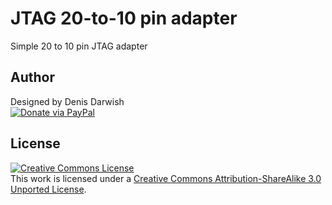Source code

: JTAG 20-to-10 pin adapter
=========================

Simple 20 to 10 pin JTAG adapter

Author
------
Designed by Denis Darwish <br />
<a href='https://www.paypal.com/cgi-bin/webscr?cmd=_donations&business=6J3G2ZY3PG4JS&lc=RU&item_name=JTAG%2020%20to%2010%20pin%20adapter&item_number=JT%2dA%2d2010&currency_code=USD&bn=PP%2dDonationsBF%3abtn_donate_LG%2egif%3aNonHosted'>
<img src="https://www.paypalobjects.com/en_US/i/btn/btn_donate_LG.gif" alt="Donate via PayPal" title="Donate via PayPal" border="0" />
</a>


License
-------
<a rel="license" href="http://creativecommons.org/licenses/by-sa/3.0/"><img alt="Creative Commons License" style="border-width:0" src="http://i.creativecommons.org/l/by-sa/3.0/80x15.png" /></a><br />This work is licensed under a <a rel="license" href="http://creativecommons.org/licenses/by-sa/3.0/">Creative Commons Attribution-ShareAlike 3.0 Unported License</a>.

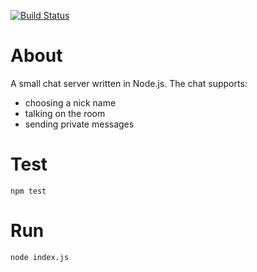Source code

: [![Build Status](https://travis-ci.org/kamiljano/chatty-server.svg?branch=master)](https://travis-ci.org/kamiljano/chatty-server)

# About

A small chat server written in Node.js.
The chat supports:

* choosing a nick name
* talking on the room
* sending private messages

# Test

    npm test
    
# Run

    node index.js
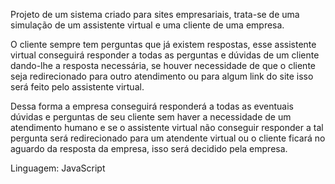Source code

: Projeto de um sistema criado para sites empresariais, trata-se de uma simulação de um assistente virtual e uma cliente de uma empresa.

O cliente sempre tem perguntas que já existem respostas, esse assistente virtual conseguirá responder a todas as perguntas e dúvidas de um cliente dando-lhe a resposta necessária, se houver necessidade de que o cliente seja redirecionado para outro atendimento ou para algum link do site isso será feito pelo assistente virtual.

Dessa forma a empresa conseguirá responderá a todas as eventuais dúvidas e perguntas de seu cliente sem haver a necessidade de um atendimento humano e se o assistente virtual não conseguir responder a tal pergunta será redirecionado para um atendente virtual ou o cliente ficará no aguardo da resposta da empresa, isso será decidido pela empresa.

Linguagem:
JavaScript
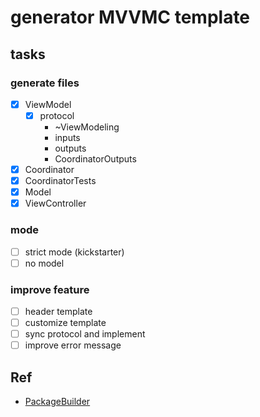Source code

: # generator MVVMC template

## tasks
### generate files
* [x] ViewModel
  - [x] protocol
    - ~ViewModeling
    - inputs
    - outputs
    - CoordinatorOutputs
* [x] Coordinator
* [x] CoordinatorTests
* [x] Model
* [x] ViewController

### mode
* [ ] strict mode (kickstarter)
* [ ] no model

### improve feature
* [ ] header template
* [ ] customize template
* [ ] sync protocol and implement
* [ ] improve error message

## Ref
* [PackageBuilder](https://github.com/pixyzehn/PackageBuilder)
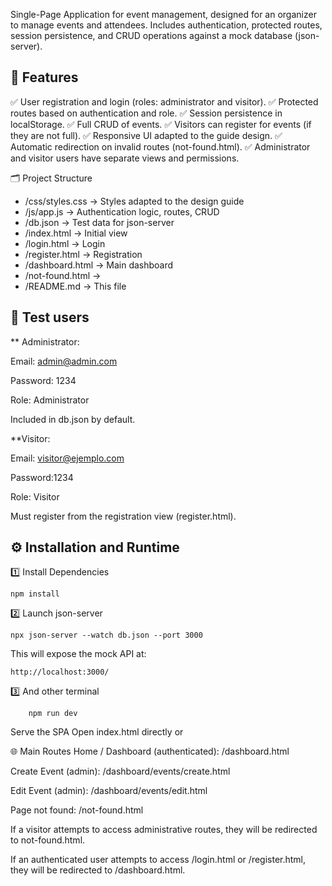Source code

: 

Single-Page Application for event management, designed for an organizer to manage events and attendees.
Includes authentication, protected routes, session persistence, and CRUD operations against a mock database (json-server).

## 🚀 Features

✅ User registration and login (roles: administrator and visitor).
✅ Protected routes based on authentication and role.
✅ Session persistence in localStorage.
✅ Full CRUD of events.
✅ Visitors can register for events (if they are not full).
✅ Responsive UI adapted to the guide design.
✅ Automatic redirection on invalid routes (not-found.html).
✅ Administrator and visitor users have separate views and permissions.

🗂️ Project Structure

- /css/styles.css -> Styles adapted to the design guide
- /js/app.js -> Authentication logic, routes, CRUD
- /db.json -> Test data for json-server
- /index.html -> Initial view
- /login.html -> Login
- /register.html -> Registration
- /dashboard.html -> Main dashboard
- /not-found.html -> 
- /README.md -> This file

## 🧪 Test users
** Administrator:

Email: admin@admin.com

Password: 1234

Role: Administrator

Included in db.json by default.

**Visitor: 

Email: visitor@ejemplo.com

Password:1234

Role: Visitor

Must register from the registration view (register.html).

## ⚙️ Installation and Runtime

1️⃣ Install Dependencies

    npm install

2️⃣ Launch json-server

    npx json-server --watch db.json --port 3000

This will expose the mock API at:

    http://localhost:3000/

3️⃣ And other terminal
        
        npm run dev 

 Serve the SPA
Open index.html directly or

🌐 Main Routes
Home / Dashboard (authenticated): /dashboard.html

Create Event (admin): /dashboard/events/create.html

Edit Event (admin): /dashboard/events/edit.html

Page not found: /not-found.html

If a visitor attempts to access administrative routes, they will be redirected to not-found.html.

If an authenticated user attempts to access /login.html or /register.html, they will be redirected to /dashboard.html.
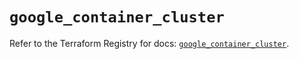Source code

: # `google_container_cluster`

Refer to the Terraform Registry for docs: [`google_container_cluster`](https://registry.terraform.io/providers/hashicorp/google-beta/6.15.0/docs/resources/google_container_cluster).
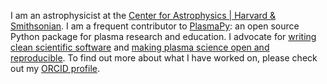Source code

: [Center for Astrophysics | Harvard & Smithsonian]: https://www.cfa.harvard.edu/
[PlasmaPy]: https://github.com/PlasmaPy/PlasmaPy
[writing clean scientific software]: https://doi.org/10.5281/zenodo.3922956
[making plasma science open and reproducible]: https://doi.org/10.5281/zenodo.5397311
[ORCID profile]: https://orcid.org/0000-0001-6628-8033

I am an astrophysicist at the [Center for Astrophysics | Harvard &
Smithsonian]. I am a frequent contributor to [PlasmaPy]: an open 
source Python package for plasma research and education. I 
advocate for [writing clean scientific software] and [making plasma
science open and reproducible]. To find out more about what I have 
worked on, please check out my [ORCID profile].

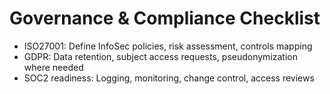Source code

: # Governance & Compliance Checklist
- ISO27001: Define InfoSec policies, risk assessment, controls mapping
- GDPR: Data retention, subject access requests, pseudonymization where needed
- SOC2 readiness: Logging, monitoring, change control, access reviews
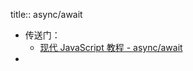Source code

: title:: async/await

- 传送门：
	- [现代 JavaScript 教程 - async/await](https://zh.javascript.info/async-await)
-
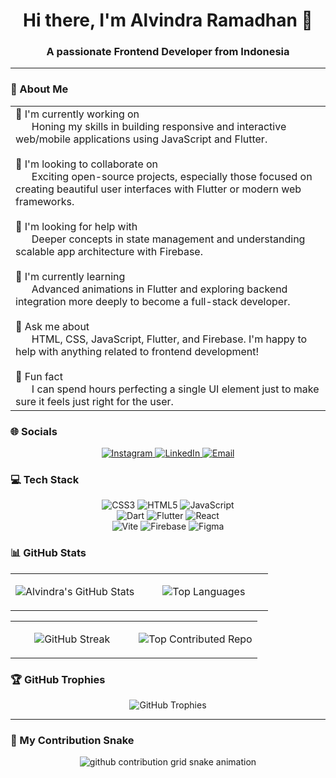 <h1 align="center">Hi there, I'm Alvindra Ramadhan 👋</h1>
<h3 align="center">A passionate Frontend Developer from Indonesia</h3>

---

### 💫 About Me
<table>
  <tr>
    <td>
      🚀 I'm currently working on<br>&nbsp;&nbsp;&nbsp;&nbsp;&nbsp;&nbsp;Honing my skills in building responsive and interactive web/mobile applications using JavaScript and Flutter.<br><br>
      🤝 I'm looking to collaborate on<br>&nbsp;&nbsp;&nbsp;&nbsp;&nbsp;&nbsp;Exciting open-source projects, especially those focused on creating beautiful user interfaces with Flutter or modern web frameworks.<br><br>
      🧠 I'm looking for help with<br>&nbsp;&nbsp;&nbsp;&nbsp;&nbsp;&nbsp;Deeper concepts in state management and understanding scalable app architecture with Firebase.<br><br>
      🌱 I'm currently learning<br>&nbsp;&nbsp;&nbsp;&nbsp;&nbsp;&nbsp;Advanced animations in Flutter and exploring backend integration more deeply to become a full-stack developer.<br><br>
      📣 Ask me about<br>&nbsp;&nbsp;&nbsp;&nbsp;&nbsp;&nbsp;HTML, CSS, JavaScript, Flutter, and Firebase. I'm happy to help with anything related to frontend development!<br><br>
      🎨 Fun fact<br>&nbsp;&nbsp;&nbsp;&nbsp;&nbsp;&nbsp;I can spend hours perfecting a single UI element just to make sure it feels just right for the user.
    </td>
  </tr>
</table>

### 🌐 Socials
<p align="center">
  <a href="https://instagram.com/alvindramadhann" target="_blank">
    <img src="https://img.shields.io/badge/Instagram-%23E4405F.svg?logo=Instagram&logoColor=white" alt="Instagram">
  </a>
  <a href="https://linkedin.com/in/alvindra-ramadhan" target="_blank">
    <img src="https://img.shields.io/badge/LinkedIn-%230077B5.svg?logo=linkedin&logoColor=white" alt="LinkedIn">
  </a>
  <a href="mailto:alvindraramadhan1210@gmail.com">
    <img src="https://img.shields.io/badge/Email-D14836?logo=gmail&logoColor=white" alt="Email">
  </a>
</p>

### 💻 Tech Stack
<p align="center">
  <img src="https://img.shields.io/badge/css3-%231572B6.svg?style=for-the-badge&logo=css3&logoColor=white" alt="CSS3"/>
  <img src="https://img.shields.io/badge/html5-%23E34F26.svg?style=for-the-badge&logo=html5&logoColor=white" alt="HTML5"/>
  <img src="https://img.shields.io/badge/javascript-%23323330.svg?style=for-the-badge&logo=javascript&logoColor=%23F7DF1E" alt="JavaScript"/>
  <br>
  <img src="https://img.shields.io/badge/dart-%230175C2.svg?style=for-the-badge&logo=dart&logoColor=white" alt="Dart"/>
  <img src="https://img.shields.io/badge/Flutter-%2302569B.svg?style=for-the-badge&logo=Flutter&logoColor=white" alt="Flutter"/>
  <img src="https://img.shields.io/badge/react-%2320232a.svg?style=for-the-badge&logo=react&logoColor=%2361DAFB" alt="React"/>
  <br>
  <img src="https://img.shields.io/badge/vite-%23646CFF.svg?style=for-the-badge&logo=vite&logoColor=white" alt="Vite"/>
  <img src="https://img.shields.io/badge/firebase-a08021?style=for-the-badge&logo=firebase&logoColor=ffcd34" alt="Firebase"/>
  <img src="https://img.shields.io/badge/figma-%23F24E1E.svg?style=for-the-badge&logo=figma&logoColor=white" alt="Figma"/>
</p>

### 📊 GitHub Stats

<table align="center" width="100%">
  <tr align="center">
    <td width="50%">
      <p align="center">
        <img src="https://github-readme-stats.vercel.app/api?username=AlvindraRamadhan&theme=neon&hide_border=false&include_all_commits=true&count_private=false" alt="Alvindra's GitHub Stats" />
      </p>
    </td>
    <td width="50%">
      <p align="center">
        <img src="https://github-readme-stats.vercel.app/api/top-langs/?username=AlvindraRamadhan&theme=neon&hide_border=false&include_all_commits=true&count_private=false&layout=compact" alt="Top Languages" />
      </p>
    </td>
  </tr>
</table>

<table align="center" width="100%">
  <tr align="center">
    <td width="50%">
      <p align="center">
        <img src="https://nirzak-streak-stats.vercel.app/?user=AlvindraRamadhan&theme=neon&hide_border=false" alt="GitHub Streak" />
      </p>
    </td>
    <td width="50%">
      <p align="center">
        <img src="https://github-contributor-stats.vercel.app/api?username=AlvindraRamadhan&limit=5&theme=neon&combine_all_yearly_contributions=true" alt="Top Contributed Repo" />
      </p>
    </td>
  </tr>
</table>

### 🏆 GitHub Trophies
<p align="center">
  <img src="https://github-profile-trophy.vercel.app/?username=AlvindraRamadhan&theme=radical&no-frame=false&no-bg=true&margin-w=4" alt="GitHub Trophies" />
</p>

---


### 🐍 My Contribution Snake
<p align="center">
  <picture>
    <source media="(prefers-color-scheme: dark)" srcset="https://raw.githubusercontent.com/AlvindraRamadhan/AlvindraRamadhan/output/github-contribution-grid-snake-dark.svg">
    <source media="(prefers-color-scheme: light)" srcset="https://raw.githubusercontent.com/AlvindraRamadhan/AlvindraRamadhan/output/github-contribution-grid-snake.svg">
    <img alt="github contribution grid snake animation" src="https://raw.githubusercontent.com/AlvindraRamadhan/AlvindraRamadhan/output/github-contribution-grid-snake.svg">
  </picture>
</p>
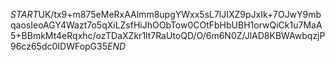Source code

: $START$UK/tx9+m875eMeRxAAlmm8upgYWxx5sL7lJIXZ9pJxIk+7OJwY9mbqaosIeoAGY4Wazt7o5qXiLZsfHiJhOObTow0COtFbHbUBH1orwQiCk1u7MaA5+BBmkMt4eRqxhc/ozTDaXZkr1lt7RaUtoQD/O/6m6N0Z/JlAD8KBWAwbqzjP96cz65dc0IDWFopG35$END$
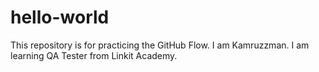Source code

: # hello-world
This repository is for practicing the GitHub Flow.
I am Kamruzzman. I am learning QA Tester from Linkit Academy. 
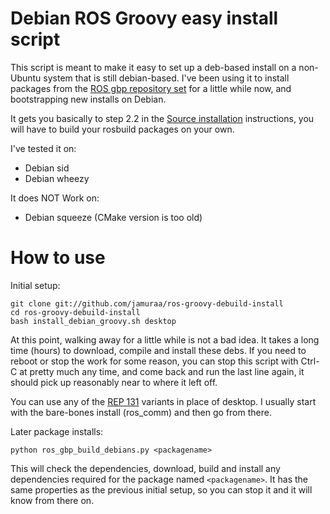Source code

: # Debian ROS Groovy easy install script

This script is meant to make it easy to set up a deb-based install on a non-Ubuntu system that is still debian-based.  I've been using it to install packages from the [ROS gbp repository set][1] for a little while now, and bootstrapping new installs on Debian.

It gets you basically to step 2.2 in the [Source installation][3] instructions, you will have to build your rosbuild packages
on your own.

[1]: https://github.com/ros-gbp

I've tested it on:

 * Debian sid
 * Debian wheezy

It does NOT Work on:

 * Debian squeeze (CMake version is too old)

[3]: http://ros.org/wiki/groovy/Installation/Source#Build_the_rosbuild_Packages

# How to use

Initial setup:

    git clone git://github.com/jamuraa/ros-groovy-debuild-install
    cd ros-groovy-debuild-install
    bash install_debian_groovy.sh desktop

At this point, walking away for a little while is not a bad idea.  It takes a long time (hours) to download, compile and install these debs.  If you need to reboot or stop the work for some reason, you can stop this script with Ctrl-C at pretty much any time, and come back and run the last line again, it should pick up reasonably near to where it left off.

You can use any of the [REP 131][2] variants in place of desktop.  I usually start with the bare-bones install (ros\_comm) and then go from there.

[2]: http://ros.org/reps/rep-0131.html#variants

Later package installs:

    python ros_gbp_build_debians.py <packagename>

This will check the dependencies, download, build and install any dependencies required for the package named `<packagename>`.
It has the same properties as the previous initial setup, so you can stop it and it will know from there on.

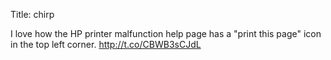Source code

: Title: chirp

I love how the HP printer malfunction help page has a "print this page" icon in the top left corner. <a href="http://t.co/CBWB3sCJdL">http://t.co/CBWB3sCJdL</a>
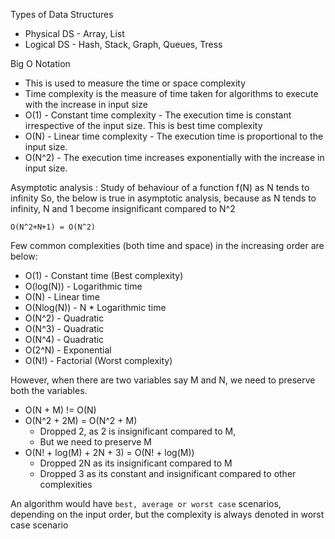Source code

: Types of Data Structures

* Physical DS - Array, List
* Logical DS - Hash, Stack, Graph, Queues, Tress

Big O Notation

* This is used to measure the time or space complexity
* Time complexity is the measure of time taken for algorithms to execute with the increase in input size
* O(1) - Constant time complexity - The execution time is constant irrespective of the input size. This is best time
  complexity
* O(N) - Linear time complexity - The execution time is proportional to the input size.
* O(N^2) - The execution time increases exponentially with the increase in input size.

Asymptotic analysis : Study of behaviour of a function f(N) as N tends to infinity
So, the below is true in asymptotic analysis, because as N tends to infinity, N and 1 become insignificant compared to
N^2

`O(N^2+N+1) = O(N^2)`

Few common complexities (both time and space) in the increasing order are below:

* O(1) - Constant time (Best complexity)
* O(log(N)) - Logarithmic time
* O(N) - Linear time
* O(Nlog(N)) - N * Logarithmic time
* O(N^2) - Quadratic
* O(N^3) - Quadratic
* O(N^4) - Quadratic
* O(2^N) - Exponential
* O(N!) - Factorial (Worst complexity)

However, when there are two variables say M and N, we need to preserve both the variables.

* O(N + M) != O(N)
* O(N^2 + 2M) = O(N^2 + M)
  * Dropped 2, as 2 is insignificant compared to M, 
  * But we need to preserve M
* O(N! + log(M) + 2N + 3) = O(N! + log(M)) 
  * Dropped 2N as its insignificant compared to M
  * Dropped 3 as its constant and insignificant compared to other complexities 

An algorithm would have `best, average or worst case` scenarios, depending on the input order, but the complexity is
always denoted in worst case scenario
# # # # #
Count every line of the listing holding the string "register". Reply with the total alone.

4